New Law Encourages Renewable Energy, Reduces Reliance on Fossil Fuel in Palau, Micronesia

A new law signed Friday establishes a regulatory framework for Palau’s energy sector and a concrete commitment of the country to reduce its reliance on fossil fuel and encourage more use of renewable energy sources.

RPPL 9-54 or the Palau Energy Act creates a comprehensive national framework to improve energy security in Palau.

It establishes an Energy Administration that will be tasked with monitoring all energy-related matters in Palau, advising energy-related agencies like the Palau Public Utilities Corporation and the Office of Environmental Response and Coordination on matters of energy sector policy and educating the public on energy-related matters.The new law is also aimed at helping Palau reach its climate change target, and reduce localized pollution and greenhouse gas emissions.

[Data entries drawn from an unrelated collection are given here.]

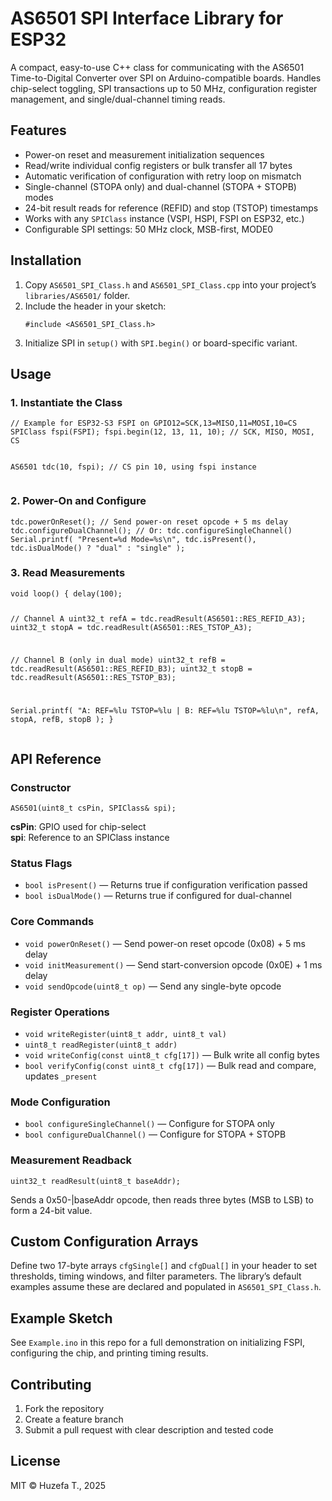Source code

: <h1>AS6501 SPI Interface Library for ESP32</h1> <p> A compact, easy-to-use C++ class for communicating with the AS6501 Time-to-Digital Converter over SPI on Arduino-compatible boards. Handles chip-select toggling, SPI transactions up to 50 MHz, configuration register management, and single/dual-channel timing reads. </p>

<h2>Features</h2> <ul> <li>Power-on reset and measurement initialization sequences</li> <li>Read/write individual config registers or bulk transfer all 17 bytes</li> <li>Automatic verification of configuration with retry loop on mismatch</li> <li>Single-channel (STOPA only) and dual-channel (STOPA + STOPB) modes</li> <li>24-bit result reads for reference (REFID) and stop (TSTOP) timestamps</li> <li>Works with any <code>SPIClass</code> instance (VSPI, HSPI, FSPI on ESP32, etc.)</li> <li>Configurable SPI settings: 50 MHz clock, MSB-first, MODE0</li> </ul>

<h2>Installation</h2> <ol> <li>Copy <code>AS6501_SPI_Class.h</code> and <code>AS6501_SPI_Class.cpp</code> into your project’s <code>libraries/AS6501/</code> folder.</li> <li>Include the header in your sketch: <pre><code>#include &lt;AS6501_SPI_Class.h&gt;</code></pre> </li> <li>Initialize SPI in <code>setup()</code> with <code>SPI.begin()</code> or board-specific variant.</li> </ol>

<h2>Usage</h2>

<h3>1. Instantiate the Class</h3> <pre><code>// Example for ESP32-S3 FSPI on GPIO12=SCK,13=MISO,11=MOSI,10=CS SPIClass fspi(FSPI); fspi.begin(12, 13, 11, 10); // SCK, MISO, MOSI, CS

AS6501 tdc(10, fspi); // CS pin 10, using fspi instance </code></pre>

<h3>2. Power-On and Configure</h3> <pre><code>tdc.powerOnReset(); // Send power-on reset opcode + 5 ms delay tdc.configureDualChannel(); // Or: tdc.configureSingleChannel() Serial.printf( "Present=%d Mode=%s\n", tdc.isPresent(), tdc.isDualMode() ? "dual" : "single" ); </code></pre>

<h3>3. Read Measurements</h3> <pre><code>void loop() { delay(100);

// Channel A uint32_t refA = tdc.readResult(AS6501::RES_REFID_A3); uint32_t stopA = tdc.readResult(AS6501::RES_TSTOP_A3);

// Channel B (only in dual mode) uint32_t refB = tdc.readResult(AS6501::RES_REFID_B3); uint32_t stopB = tdc.readResult(AS6501::RES_TSTOP_B3);

Serial.printf( "A: REF=%lu TSTOP=%lu | B: REF=%lu TSTOP=%lu\n", refA, stopA, refB, stopB ); } </code></pre>

<h2>API Reference</h2> <h3>Constructor</h3> <pre><code>AS6501(uint8_t csPin, SPIClass& spi);</code></pre> <p> <strong>csPin</strong>: GPIO used for chip-select<br> <strong>spi</strong>: Reference to an SPIClass instance </p>

<h3>Status Flags</h3> <ul> <li><code>bool isPresent()</code> — Returns true if configuration verification passed</li> <li><code>bool isDualMode()</code> — Returns true if configured for dual-channel</li> </ul>

<h3>Core Commands</h3> <ul> <li><code>void powerOnReset()</code> — Send power-on reset opcode (0x08) + 5 ms delay</li> <li><code>void initMeasurement()</code> — Send start-conversion opcode (0x0E) + 1 ms delay</li> <li><code>void sendOpcode(uint8_t op)</code> — Send any single-byte opcode</li> </ul>

<h3>Register Operations</h3> <ul> <li><code>void writeRegister(uint8_t addr, uint8_t val)</code></li> <li><code>uint8_t readRegister(uint8_t addr)</code></li> <li><code>void writeConfig(const uint8_t cfg[17])</code> — Bulk write all config bytes</li> <li><code>bool verifyConfig(const uint8_t cfg[17])</code> — Bulk read and compare, updates <code>_present</code></li> </ul>

<h3>Mode Configuration</h3> <ul> <li><code>bool configureSingleChannel()</code> — Configure for STOPA only</li> <li><code>bool configureDualChannel()</code> — Configure for STOPA + STOPB</li> </ul>

<h3>Measurement Readback</h3> <pre><code>uint32_t readResult(uint8_t baseAddr);</code></pre> <p> Sends a 0x50-|baseAddr opcode, then reads three bytes (MSB to LSB) to form a 24-bit value. </p>

<h2>Custom Configuration Arrays</h2> <p> Define two 17-byte arrays <code>cfgSingle[]</code> and <code>cfgDual[]</code> in your header to set thresholds, timing windows, and filter parameters. The library’s default examples assume these are declared and populated in <code>AS6501_SPI_Class.h</code>. </p>

<h2>Example Sketch</h2> <p>See <code>Example.ino</code> in this repo for a full demonstration on initializing FSPI, configuring the chip, and printing timing results.</p>

<h2>Contributing</h2> <ol> <li>Fork the repository</li> <li>Create a feature branch</li> <li>Submit a pull request with clear description and tested code</li> </ol>

<h2>License</h2> <p>MIT © Huzefa T., 2025</p>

Under the law, the Energy Administration will set standards for different categories of renewable energy providers and provide the necessary oversight for independent power producers to develop renewable energy projects.

The Energy Administration will also be responsible for the development of energy efficiency programs in accordance with the objectives of the National Energy Policy.

President Tommy Remengesau, in his transmittal letter to the Palau Congress said in the wake of the resulting agreement reached during the 2015 Paris Climate Change Conference, he is pleased to sign the bill.

He said the new law, “not only reaffirms Palau’s commitment to meeting the renewable energy reliance and reduced emission pledges made at COP21, but also provides the means and direction for achieving those important goals.”

The Paris agreement negotiated by nearly 200 nations, including Palau, sets the goal of limiting the world’s rise in average temperature to “well below 2 degrees Celsius above preindustrial levels and pursuing efforts to limit the temperature increase to 1.5 degrees Celsius.”

Palau is aiming to lead in renewable energy use in the Pacific with the target of a 45 percent renewable-energy shift by 2025.